Opinions vary on whether this summer’s relentless rainfall has been a blessing or a burden.
For every yard turned lush green from the extra 10 inches of rain thus far in 2017, follows what seems to be the never-ending need to mow and pull weeds.
For every torturous 95-degree day that is thankfully cooled down, at least temporarily from the sky’s opening, comes the dangerous threat of lightning, strong winds and flooding.
From impacting area businesses like construction and lawn maintenance, to the delay or cancellation of outdoor events, the weather affects us all.
It will also have a say in next Monday’s viewing of the solar eclipse.
But first, the numbers: Through Aug. 1, Hinesville/Fort Stewart is reporting more than 43 inches of rain, according to Steven Taylor, senior forecaster for the National Weather Service in Charleston. The Savannah International Airport has recorded 40.6 inches, and smaller communities such as Ludowici and Ellabell are estimated to have received 35 and 33 inches, respectively. For most, this is eight to 10 inches above the yearly average, with almost five months in the reporting period still to go.
And the pattern is expected to continue at least into next week, a time when many will be heading outdoors Monday afternoon to witness a historic event.
The weather pattern remains “fairly unsettled,” Taylor said. “A weak frontal boundary is lurking around next week and that feature, combined with the sea breeze, will result in afternoon showers,” Taylor said. Most forecasters are predicting a 40-60 percent of showers on Monday.
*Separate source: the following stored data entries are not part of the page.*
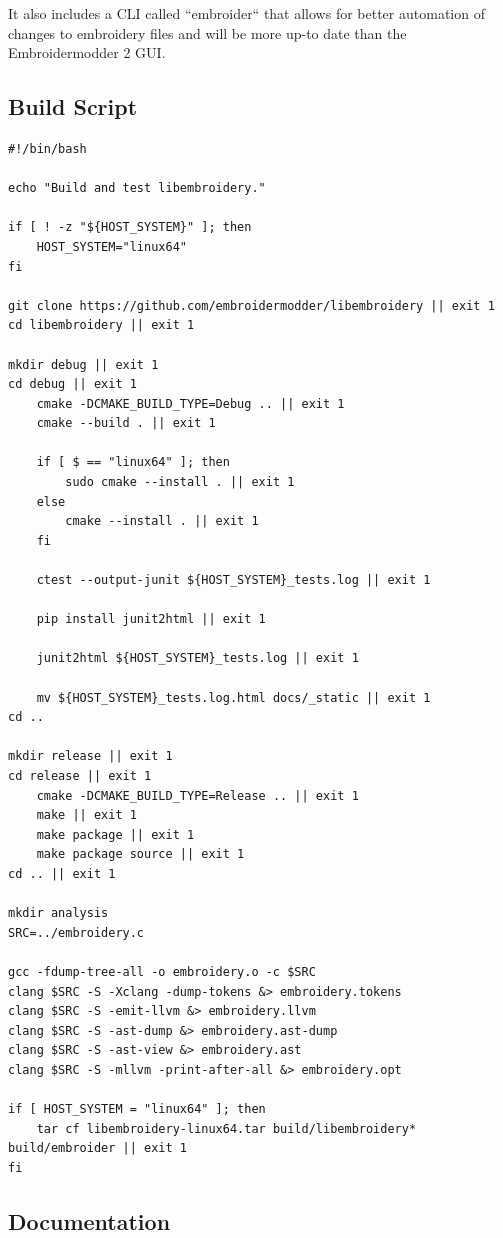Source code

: \documentclass[10pt]{report}
\begin{document}
It also includes a CLI called ``embroider`` that allows for better automation of
changes to embroidery files and will be more up-to date than
the Embroidermodder 2 GUI.

\subsection{Build Script}

\begin{lstlisting}
#!/bin/bash

echo "Build and test libembroidery."

if [ ! -z "${HOST_SYSTEM}" ]; then
    HOST_SYSTEM="linux64"
fi

git clone https://github.com/embroidermodder/libembroidery || exit 1
cd libembroidery || exit 1

mkdir debug || exit 1
cd debug || exit 1
    cmake -DCMAKE_BUILD_TYPE=Debug .. || exit 1
    cmake --build . || exit 1

    if [ $ == "linux64" ]; then
	    sudo cmake --install . || exit 1
    else
        cmake --install . || exit 1
    fi

    ctest --output-junit ${HOST_SYSTEM}_tests.log || exit 1

    pip install junit2html || exit 1

    junit2html ${HOST_SYSTEM}_tests.log || exit 1

    mv ${HOST_SYSTEM}_tests.log.html docs/_static || exit 1
cd ..

mkdir release || exit 1
cd release || exit 1
    cmake -DCMAKE_BUILD_TYPE=Release .. || exit 1
    make || exit 1
    make package || exit 1
    make package source || exit 1
cd .. || exit 1

mkdir analysis
SRC=../embroidery.c

gcc -fdump-tree-all -o embroidery.o -c $SRC
clang $SRC -S -Xclang -dump-tokens &> embroidery.tokens
clang $SRC -S -emit-llvm &> embroidery.llvm
clang $SRC -S -ast-dump &> embroidery.ast-dump
clang $SRC -S -ast-view &> embroidery.ast
clang $SRC -S -mllvm -print-after-all &> embroidery.opt

if [ HOST_SYSTEM = "linux64" ]; then
    tar cf libembroidery-linux64.tar build/libembroidery* build/embroider || exit 1
fi
\end{lstlisting}

\subsection{Documentation}
\end{document}
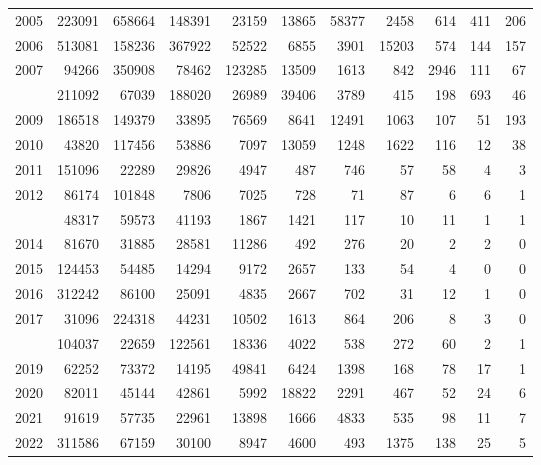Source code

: \documentclass[
]{article}
\begin{document}
\begin{longtable}[t]{lrrrrrrrrrr}
2005 & 223091 & 658664 & 148391 & 23159 & 13865 & 58377 & 2458 & 614 & 411 & 206\\
2006 & 513081 & 158236 & 367922 & 52522 & 6855 & 3901 & 15203 & 574 & 144 & 157\\
2007 & 94266 & 350908 & 78462 & 123285 & 13509 & 1613 & 842 & 2946 & 111 & 67\\
\addlinespace
2008 & 211092 & 67039 & 188020 & 26989 & 39406 & 3789 & 415 & 198 & 693 & 46\\
2009 & 186518 & 149379 & 33895 & 76569 & 8641 & 12491 & 1063 & 107 & 51 & 193\\
2010 & 43820 & 117456 & 53886 & 7097 & 13059 & 1248 & 1622 & 116 & 12 & 38\\
2011 & 151096 & 22289 & 29826 & 4947 & 487 & 746 & 57 & 58 & 4 & 3\\
2012 & 86174 & 101848 & 7806 & 7025 & 728 & 71 & 87 & 6 & 6 & 1\\
\addlinespace
2013 & 48317 & 59573 & 41193 & 1867 & 1421 & 117 & 10 & 11 & 1 & 1\\
2014 & 81670 & 31885 & 28581 & 11286 & 492 & 276 & 20 & 2 & 2 & 0\\
2015 & 124453 & 54485 & 14294 & 9172 & 2657 & 133 & 54 & 4 & 0 & 0\\
2016 & 312242 & 86100 & 25091 & 4835 & 2667 & 702 & 31 & 12 & 1 & 0\\
2017 & 31096 & 224318 & 44231 & 10502 & 1613 & 864 & 206 & 8 & 3 & 0\\
\addlinespace
2018 & 104037 & 22659 & 122561 & 18336 & 4022 & 538 & 272 & 60 & 2 & 1\\
2019 & 62252 & 73372 & 14195 & 49841 & 6424 & 1398 & 168 & 78 & 17 & 1\\
2020 & 82011 & 45144 & 42861 & 5992 & 18822 & 2291 & 467 & 52 & 24 & 6\\
2021 & 91619 & 57735 & 22961 & 13898 & 1666 & 4833 & 535 & 98 & 11 & 7\\
2022 & 311586 & 67159 & 30100 & 8947 & 4600 & 493 & 1375 & 138 & 25 & 5\\*
\end{longtable}
\end{document}
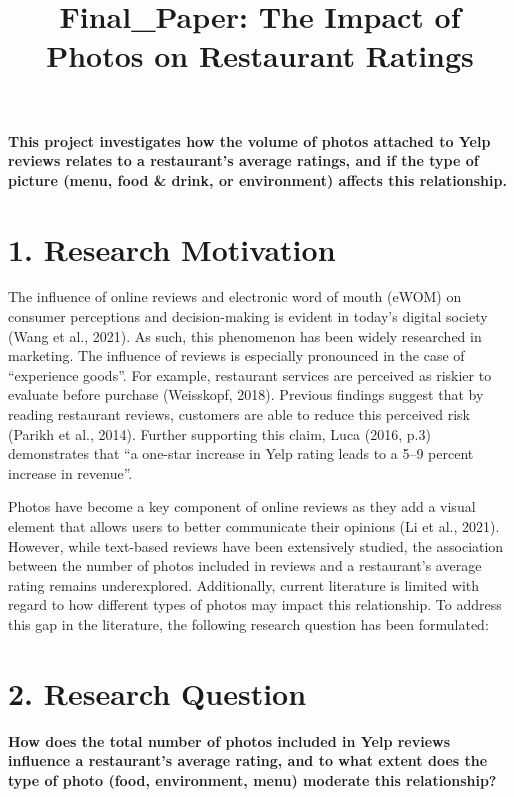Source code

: \documentclass[
]{article}
\title{Final\_Paper: The Impact of Photos on Restaurant Ratings}
\author{}
\date{\vspace{-2.5em}}
\begin{document}
\maketitle

{
\setcounter{tocdepth}{2}
\tableofcontents
}
\textbf{This project investigates how the volume of photos attached to
Yelp reviews relates to a restaurant's average ratings, and if the type
of picture (menu, food \& drink, or environment) affects this
relationship.}

\section{1. Research Motivation}\label{research-motivation}

The influence of online reviews and electronic word of mouth (eWOM) on
consumer perceptions and decision-making is evident in today's digital
society (Wang et al., 2021). As such, this phenomenon has been widely
researched in marketing. The influence of reviews is especially
pronounced in the case of ``experience goods''. For example, restaurant
services are perceived as riskier to evaluate before purchase
(Weisskopf, 2018). Previous findings suggest that by reading restaurant
reviews, customers are able to reduce this perceived risk (Parikh et
al., 2014). Further supporting this claim, Luca (2016, p.3) demonstrates
that ``a one-star increase in Yelp rating leads to a 5--9 percent
increase in revenue''.

Photos have become a key component of online reviews as they add a
visual element that allows users to better communicate their opinions
(Li et al., 2021). However, while text-based reviews have been
extensively studied, the association between the number of photos
included in reviews and a restaurant's average rating remains
underexplored. Additionally, current literature is limited with regard
to how different types of photos may impact this relationship. To
address this gap in the literature, the following research question has
been formulated:

\section{2. Research Question}\label{research-question}

\textbf{How does the total number of photos included in Yelp reviews
influence a restaurant's average rating, and to what extent does the
type of photo (food, environment, menu) moderate this relationship?}
\end{document}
But like every day, the question is: At what time will it come?
Parts of the eclipse will last up to three hours and Taylor says it’s too early to predict the sky cover. “Don’t count out Monday yet,” he said. “Even if it’s cloudy … with storms … you’ll still notice the darkness.”
For Larry Logan, Liberty County Emergency Management Agency deputy director, the increase in storms this year, both in frequency and intensity, is a public safety concern.
“We’re having a problem with the rain,” Logan said, which in turn saturates the ground. “The wind comes, and the trees can be pushed over” onto homes, cars and people. He urges all homeowners to cut back tree branches that may get dangerously close to their roof or power lines.
Keeping their homes free of standing water is also important, Logan said, as it can become a breeding ground for mosquitoes.
And what about this incessant rain helping or hurting area businesses? “It’s a negative,” says Shaun Martin, owner of A Southern Boys Company, in Midway, whose business specializes in everything from lawn care to septic tank repairs.
The rain can interrupt the cycle of lawn maintenance, Martin said. Many of their customers are on a plan to receive service each or every other week. Heavy storms can delay the visits, and if the ground is wet, it makes it difficult to cut grass.
“If this happened in November, when we don’t have much business, then it (the rain) would be a benefit,” Martin said.